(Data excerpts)

******

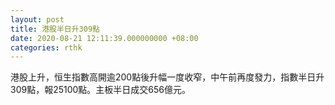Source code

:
 ```yaml
---
layout: post
title: 港股半日升309點
date: 2020-08-21 12:11:39.000000000 +08:00
categories: rthk
---
```


港股上升，恒生指數高開逾200點後升幅一度收窄，中午前再度發力，指數半日升309點，報25100點。主板半日成交656億元。
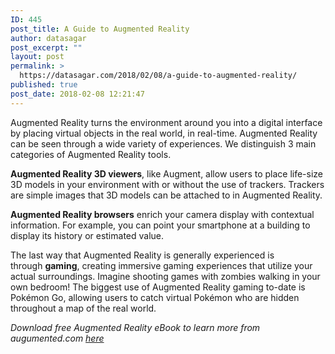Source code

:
 ```yaml
---
ID: 445
post_title: A Guide to Augmented Reality
author: datasagar
post_excerpt: ""
layout: post
permalink: >
  https://datasagar.com/2018/02/08/a-guide-to-augmented-reality/
published: true
post_date: 2018-02-08 12:21:47
---
```

Augmented Reality turns the environment around you into a digital interface by placing virtual objects in the real world, in real-time. Augmented Reality can be seen through a wide variety of experiences. We distinguish 3 main categories of Augmented Reality tools.

<strong>Augmented Reality 3D viewers</strong>, like Augment, allow users to place life-size 3D models in your environment with or without the use of trackers. Trackers are simple images that 3D models can be attached to in Augmented Reality.

<strong>Augmented Reality browsers</strong> enrich your camera display with contextual information. For example, you can point your smartphone at a building to display its history or estimated value.

The last way that Augmented Reality is generally experienced is through <strong>gaming</strong>, creating immersive gaming experiences that utilize your actual surroundings. Imagine shooting games with zombies walking in your own bedroom! The biggest use of Augmented Reality gaming to-date is Pokémon Go, allowing users to catch virtual Pokémon who are hidden throughout a map of the real world.

<em>Download free Augmented Reality eBook to learn more from augumented.com <a href="http://pardot.augment.com/l/125841/2016-09-30/33yswp">here</a></em>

******

**ASSIGNMENT**
Every entry must be written out exactly, with all pictures left out.

**ANSWER TO THIS TASK**
Source code

:
 ```yaml
---
layout: post
title: 港股半日升309點
date: 2020-08-21 12:11:39.000000000 +08:00
categories: rthk
---
```


港股上升，恒生指數高開逾200點後升幅一度收窄，中午前再度發力，指數半日升309點，報25100點。主板半日成交656億元。
Source code

:
 ```yaml
---
ID: 445
post_title: A Guide to Augmented Reality
author: datasagar
post_excerpt: ""
layout: post
permalink: >
  https://datasagar.com/2018/02/08/a-guide-to-augmented-reality/
published: true
post_date: 2018-02-08 12:21:47
---
```

Augmented Reality turns the environment around you into a digital interface by placing virtual objects in the real world, in real-time. Augmented Reality can be seen through a wide variety of experiences. We distinguish 3 main categories of Augmented Reality tools.

<strong>Augmented Reality 3D viewers</strong>, like Augment, allow users to place life-size 3D models in your environment with or without the use of trackers. Trackers are simple images that 3D models can be attached to in Augmented Reality.

<strong>Augmented Reality browsers</strong> enrich your camera display with contextual information. For example, you can point your smartphone at a building to display its history or estimated value.

The last way that Augmented Reality is generally experienced is through <strong>gaming</strong>, creating immersive gaming experiences that utilize your actual surroundings. Imagine shooting games with zombies walking in your own bedroom! The biggest use of Augmented Reality gaming to-date is Pokémon Go, allowing users to catch virtual Pokémon who are hidden throughout a map of the real world.

<em>Download free Augmented Reality eBook to learn more from augumented.com <a href="http://pardot.augment.com/l/125841/2016-09-30/33yswp">here</a></em>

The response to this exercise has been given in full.